The Big Peach Ride + Run Podcast is hosted by Big Peach Running Co. Director of Marketing, Dave “D2” Martinez. Gravel cycling has become more popular over the last decade and “D2” shares his experience at his first gravel cycling event.
Gravel cycling has seen growth participation increase over the last decade with a lot of new gravel events across the country but what is gravel cycling? Cycling on gravel is simply riding on unpaved roads and in some instances, similar to mountain biking. As a matter of fact, some events might be better suited for cross-country mountain bikes. The terrain for gravel events can vary from wide-open dirt roads to chunky gravel and even some single-track trails.
I was one of those individuals that resisted gravel cycling or at least getting a gravel bike because a mountain bike could serve that same purpose and technically, it’s true. There were plenty of mountain bikes during my first gravel event, the 6 Gaps Gravel Ride. I finally broke down and purchased a slightly used gravel bike and I’m glad I did. Being very similar to a road bike, it’s lighter than a mountain bike and rides a bit faster than a mountain bike because it uses narrower tires than a mountain bike and allows you to ride in a more aerodynamic position too.

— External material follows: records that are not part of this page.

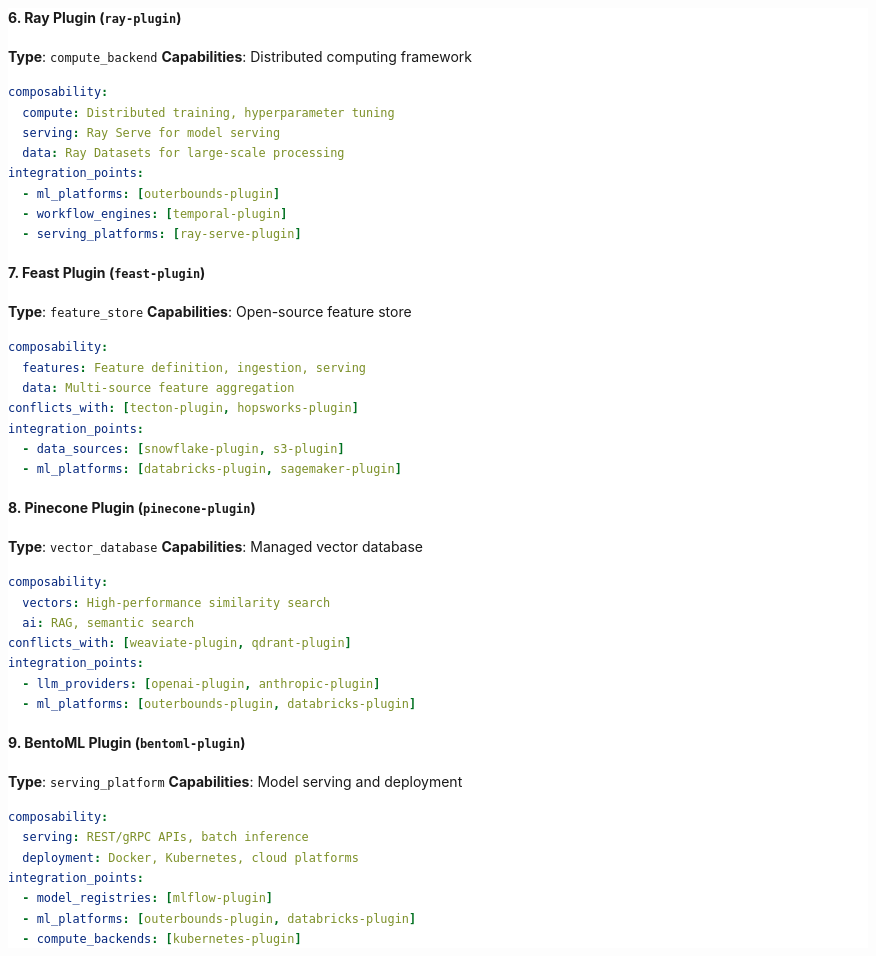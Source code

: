 #### 6. Ray Plugin (`ray-plugin`)
**Type**: `compute_backend`
**Capabilities**: Distributed computing framework
```yaml
composability:
  compute: Distributed training, hyperparameter tuning
  serving: Ray Serve for model serving
  data: Ray Datasets for large-scale processing
integration_points:
  - ml_platforms: [outerbounds-plugin]
  - workflow_engines: [temporal-plugin]
  - serving_platforms: [ray-serve-plugin]
```

#### 7. Feast Plugin (`feast-plugin`)
**Type**: `feature_store`
**Capabilities**: Open-source feature store
```yaml
composability:
  features: Feature definition, ingestion, serving
  data: Multi-source feature aggregation
conflicts_with: [tecton-plugin, hopsworks-plugin]
integration_points:
  - data_sources: [snowflake-plugin, s3-plugin]
  - ml_platforms: [databricks-plugin, sagemaker-plugin]
```

#### 8. Pinecone Plugin (`pinecone-plugin`)
**Type**: `vector_database`
**Capabilities**: Managed vector database
```yaml
composability:
  vectors: High-performance similarity search
  ai: RAG, semantic search
conflicts_with: [weaviate-plugin, qdrant-plugin]
integration_points:
  - llm_providers: [openai-plugin, anthropic-plugin]
  - ml_platforms: [outerbounds-plugin, databricks-plugin]
```

#### 9. BentoML Plugin (`bentoml-plugin`)
**Type**: `serving_platform`
**Capabilities**: Model serving and deployment
```yaml
composability:
  serving: REST/gRPC APIs, batch inference
  deployment: Docker, Kubernetes, cloud platforms
integration_points:
  - model_registries: [mlflow-plugin]
  - ml_platforms: [outerbounds-plugin, databricks-plugin]
  - compute_backends: [kubernetes-plugin]
```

Gravel cycling has been around for several decades. If you grew up in a rural area where the roads were unpaved and you rode a bike, you were a gravel cyclist, even if that term didn’t exist then. So why the sudden increase in participation and a whole new category of bikes in the last decade? In my opinion, former road cyclists and the inherent danger of sharing a road with vehicles have driven many to gravel. There’s also a more relaxed culture in gravel events, similar to trail running events. It’s more of a festival than a race for larger gravel races. The community seems to be more welcoming and inclusive where road seems to be more elitist.
Many of the first gravel bikes were actually bikes built up for bike packing or even bike commuting. So the right gravel bike could also be used to bike commute or for multi-day epic adventures. This is another reason why a gravel bike could be a better option than a cross-country mountain bike as it can be more of a multi-purpose bike.

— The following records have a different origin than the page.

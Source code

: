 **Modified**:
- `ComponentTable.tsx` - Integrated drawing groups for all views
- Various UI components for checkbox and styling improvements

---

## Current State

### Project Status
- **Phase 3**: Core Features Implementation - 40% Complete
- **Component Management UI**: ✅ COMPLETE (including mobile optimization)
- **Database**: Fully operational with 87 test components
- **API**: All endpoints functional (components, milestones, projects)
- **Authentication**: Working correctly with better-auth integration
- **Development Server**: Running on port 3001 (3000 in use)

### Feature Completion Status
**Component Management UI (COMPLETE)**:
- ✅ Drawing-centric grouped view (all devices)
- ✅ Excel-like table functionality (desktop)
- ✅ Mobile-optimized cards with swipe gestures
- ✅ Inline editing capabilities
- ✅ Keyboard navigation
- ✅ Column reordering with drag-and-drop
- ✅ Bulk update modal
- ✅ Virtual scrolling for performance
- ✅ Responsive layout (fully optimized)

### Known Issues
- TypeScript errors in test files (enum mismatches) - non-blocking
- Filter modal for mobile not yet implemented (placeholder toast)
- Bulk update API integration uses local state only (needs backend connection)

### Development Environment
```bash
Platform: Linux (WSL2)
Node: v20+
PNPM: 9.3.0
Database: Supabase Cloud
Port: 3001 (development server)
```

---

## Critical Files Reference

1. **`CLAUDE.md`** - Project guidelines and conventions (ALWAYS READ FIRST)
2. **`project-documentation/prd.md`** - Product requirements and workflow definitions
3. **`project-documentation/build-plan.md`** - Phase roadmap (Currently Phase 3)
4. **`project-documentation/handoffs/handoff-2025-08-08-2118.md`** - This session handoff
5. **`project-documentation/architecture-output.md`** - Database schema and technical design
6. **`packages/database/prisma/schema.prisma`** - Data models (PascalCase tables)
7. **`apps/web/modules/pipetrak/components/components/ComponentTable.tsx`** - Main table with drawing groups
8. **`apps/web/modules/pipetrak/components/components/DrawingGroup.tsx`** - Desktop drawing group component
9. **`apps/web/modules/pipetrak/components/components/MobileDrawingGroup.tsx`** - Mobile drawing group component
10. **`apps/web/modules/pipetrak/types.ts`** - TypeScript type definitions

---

So for my first-ever gravel event, I chose to do a hard one in North Georgia. The 6 Gap Gravel Ride had 3 distance options. I selected the middle distance at 68 miles with about 7,000 feet of elevation gain. I did a lot of indoor training on Zwift and cross-trained with some strength training and running (road & trail). I wasn’t quite sure what to expect but I had a great time despite the challenging course. Rain was expected and while I suspect some people decided not to show up, I was determined to ride no matter the weather. It took me over 7 hours of ride time. I did stop at every aid station to make sure I rested a bit (never stopped between aid stations) and took in fuel, it added to my overall time which was over 8 hours.

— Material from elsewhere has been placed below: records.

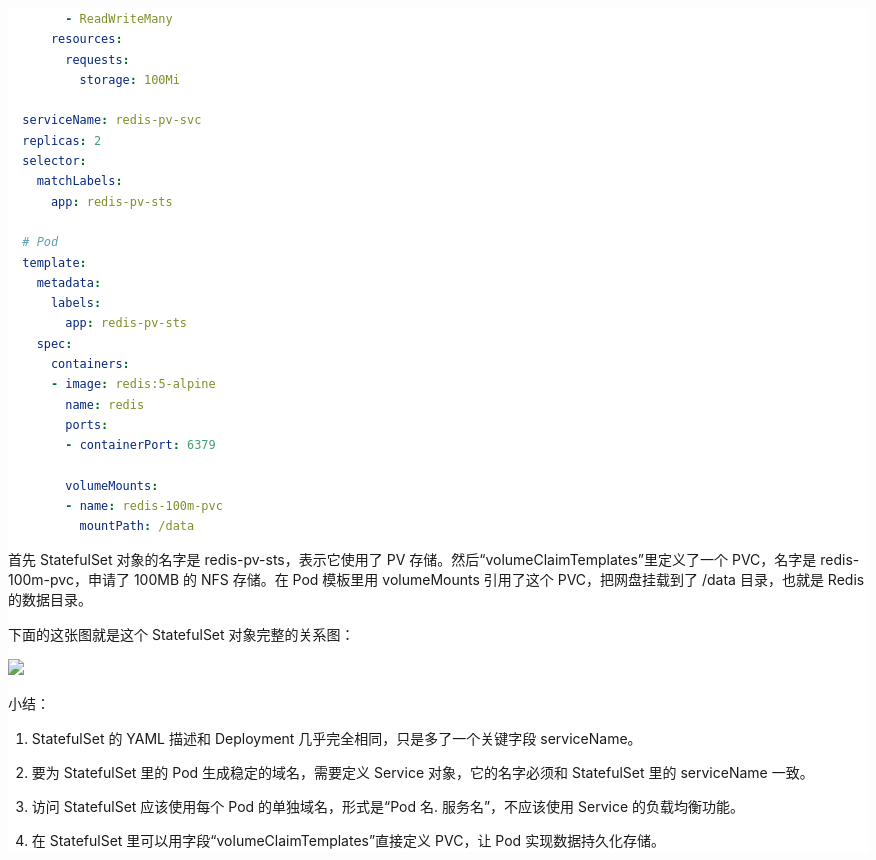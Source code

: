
 ```yaml
        - ReadWriteMany
      resources:
        requests:
          storage: 100Mi

  serviceName: redis-pv-svc
  replicas: 2
  selector:
    matchLabels:
      app: redis-pv-sts

  # Pod
  template:
    metadata:
      labels:
        app: redis-pv-sts
    spec:
      containers:
      - image: redis:5-alpine
        name: redis
        ports:
        - containerPort: 6379

        volumeMounts:
        - name: redis-100m-pvc
          mountPath: /data
```

首先 StatefulSet 对象的名字是 redis-pv-sts，表示它使用了 PV 存储。然后“volumeClaimTemplates”里定义了一个 PVC，名字是 redis-100m-pvc，申请了 100MB 的 NFS 存储。在 Pod 模板里用 volumeMounts 引用了这个 PVC，把网盘挂载到了 /data 目录，也就是 Redis 的数据目录。

下面的这张图就是这个 StatefulSet 对象完整的关系图：

![](https://img2023.cnblogs.com/blog/2761052/202212/2761052-20221211215659472-1056690096.png)

小结：

1. StatefulSet 的 YAML 描述和 Deployment 几乎完全相同，只是多了一个关键字段 serviceName。

2. 要为 StatefulSet 里的 Pod 生成稳定的域名，需要定义 Service 对象，它的名字必须和 StatefulSet 里的 serviceName 一致。

3. 访问 StatefulSet 应该使用每个 Pod 的单独域名，形式是“Pod 名. 服务名”，不应该使用 Service 的负载均衡功能。

4. 在 StatefulSet 里可以用字段“volumeClaimTemplates”直接定义 PVC，让 Pod 实现数据持久化存储。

My primary goal was to finish and have a great time. My secondary goal was to ride up every climb and not hike the bike at any point. I was able to achieve all of that. The gearing on the bike helped on the climbs. I had an 11-40 cassette in the rear and I used that 40-tooth gear on every climb. I wasn’t fast but I didn’t wear my legs out or cramp up at any time. Unfortunately, because I took so long, many people were gone. I’m not sure there was a lot of cyclist doing the longer distances. The groups thinned out after the first aid station when the distances split up into different directions. Since it was a Sunday, I suspect many weren’t going to hang out for post ride beers with many working the following day.
The ride was well organized and the aid stations were well managed. The Dahlonega Ultra-Marathon Association manned the aid stations and they were great. They refilled my water bottles and mixed my Tailwind nutrition. They had bike mechanics at every aid station and some definitely needed it. The course could wreak havoc on your bike if you were really going hard. My bike performed well. The muddy conditions affected the gear shifting a little bit. The downhill at the end was steep and had me holding a death grip on the handlebar and brakes.
Below you’ll see a few of the stats from my ride which included riding over 7,500 feet of elevation as the course was rerouted due to the weather and additional miles were added. I also produced a little video of the day. Currently, my next scheduled gravel race is Big Sugar Classic in October. I’ll be searching for some other local gravel events to help with my training and preparation. I hope this inspires you to try something new.